O que o SaaSpocalypse significa para a sua empresa? 

Para quem contrata tecnologia, a resposta não é cancelar todas as assinaturas e substituir o ambiente inteiro por um agente genérico. O caminho mais seguro começa pela análise dos processos. Quais atividades consomem mais tempo? Onde existem tarefas repetitivas? Quais decisões dependem de informações espalhadas em vários sistemas? Que resultado pode ser medido com clareza? Em quais situações o risco permite algum grau de autonomia? 

A partir dessas respostas, a empresa pode integrar agentes aos softwares que já utiliza, modernizar aplicações legadas, criar APIs, organizar dados e desenvolver soluções personalizadas para os pontos em que produtos prontos não atendem completamente às necessidades do negócio. 

Um protótipo pode provar que a IA executa uma tarefa. Transformá-lo em uma solução de produção exige arquitetura, segurança, governança, monitoramento, integração e mecanismos de escalonamento para pessoas. É justamente nessa passagem entre uma boa demonstração e uma operação confiável que a experiência em desenvolvimento de software faz diferença. 

Com 30 anos de atuação, a Visionnaire combina sua experiência como Fábrica de Software com projetos práticos de Inteligência Artificial, ajudando empresas a integrar sistemas, desenvolver agentes, modernizar aplicações e levar soluções de IA do planejamento à produção. 

Afinal, o SaaSpocalypse vai acontecer? 

O SaaSpocalypse é um alerta importante, mas uma profecia incompleta. A IA deve pressionar empresas que dependem exclusivamente da venda de licenças por usuário. Algumas aplicações serão consolidadas, funcionalidades serão comoditizadas e fornecedores que tratarem a IA como um simples chatbot decorativo poderão perder espaço. 
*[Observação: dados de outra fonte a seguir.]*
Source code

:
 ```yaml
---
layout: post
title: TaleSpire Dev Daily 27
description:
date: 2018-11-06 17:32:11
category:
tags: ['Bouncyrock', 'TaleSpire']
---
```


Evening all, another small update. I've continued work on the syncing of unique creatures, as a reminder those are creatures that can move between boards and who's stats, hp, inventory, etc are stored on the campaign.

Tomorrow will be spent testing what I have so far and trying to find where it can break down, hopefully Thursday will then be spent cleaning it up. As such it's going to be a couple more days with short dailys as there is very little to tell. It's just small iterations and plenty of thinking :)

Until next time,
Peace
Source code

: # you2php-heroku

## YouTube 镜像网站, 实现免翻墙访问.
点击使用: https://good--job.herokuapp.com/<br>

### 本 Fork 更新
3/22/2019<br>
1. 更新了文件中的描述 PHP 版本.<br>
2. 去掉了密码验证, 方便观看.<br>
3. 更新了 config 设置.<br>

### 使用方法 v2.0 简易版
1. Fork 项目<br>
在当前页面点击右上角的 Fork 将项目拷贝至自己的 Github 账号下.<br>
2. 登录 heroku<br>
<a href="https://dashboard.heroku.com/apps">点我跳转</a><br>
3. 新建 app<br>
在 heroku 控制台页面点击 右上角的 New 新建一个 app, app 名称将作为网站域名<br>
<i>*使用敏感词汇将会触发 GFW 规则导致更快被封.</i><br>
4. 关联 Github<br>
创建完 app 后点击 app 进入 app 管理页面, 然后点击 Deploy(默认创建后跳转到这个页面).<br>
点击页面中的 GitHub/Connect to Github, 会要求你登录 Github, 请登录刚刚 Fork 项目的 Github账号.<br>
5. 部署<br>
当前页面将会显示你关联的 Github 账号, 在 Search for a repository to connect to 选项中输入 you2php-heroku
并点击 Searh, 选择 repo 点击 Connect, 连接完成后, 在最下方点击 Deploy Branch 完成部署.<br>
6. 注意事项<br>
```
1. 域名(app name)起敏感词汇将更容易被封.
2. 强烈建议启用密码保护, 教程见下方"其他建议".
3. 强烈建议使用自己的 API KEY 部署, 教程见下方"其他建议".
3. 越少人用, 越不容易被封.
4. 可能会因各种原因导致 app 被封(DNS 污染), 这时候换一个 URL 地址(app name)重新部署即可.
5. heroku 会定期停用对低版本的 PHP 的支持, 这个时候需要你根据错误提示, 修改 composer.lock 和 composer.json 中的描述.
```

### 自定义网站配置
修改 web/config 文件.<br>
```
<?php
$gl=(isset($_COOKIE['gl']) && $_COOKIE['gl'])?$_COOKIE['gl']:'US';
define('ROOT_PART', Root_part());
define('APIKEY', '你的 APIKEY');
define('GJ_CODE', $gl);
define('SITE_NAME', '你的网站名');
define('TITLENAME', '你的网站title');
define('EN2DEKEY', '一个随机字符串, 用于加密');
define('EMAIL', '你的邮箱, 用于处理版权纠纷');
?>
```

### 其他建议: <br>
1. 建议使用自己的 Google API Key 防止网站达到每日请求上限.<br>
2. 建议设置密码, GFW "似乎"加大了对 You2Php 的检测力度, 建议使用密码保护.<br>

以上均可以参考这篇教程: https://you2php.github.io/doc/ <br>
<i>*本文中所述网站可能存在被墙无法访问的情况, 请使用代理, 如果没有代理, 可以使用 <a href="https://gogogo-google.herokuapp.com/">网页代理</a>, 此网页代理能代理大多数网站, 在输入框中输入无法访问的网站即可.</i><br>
Mas os agentes não trabalham no vazio. Eles precisam de dados, ferramentas, regras, integrações, segurança e sistemas confiáveis para transformar intenção em ação. Por isso, o cenário mais provável não é o fim do SaaS; é o surgimento de um SaaS menos dependente de telas, mais orientado a resultados e preparado para ser utilizado tanto por pessoas quanto por máquinas. 

A pergunta estratégica deixou de ser “a IA vai substituir o nosso software?”. A pergunta correta é: o nosso software está preparado para ser usado pela IA?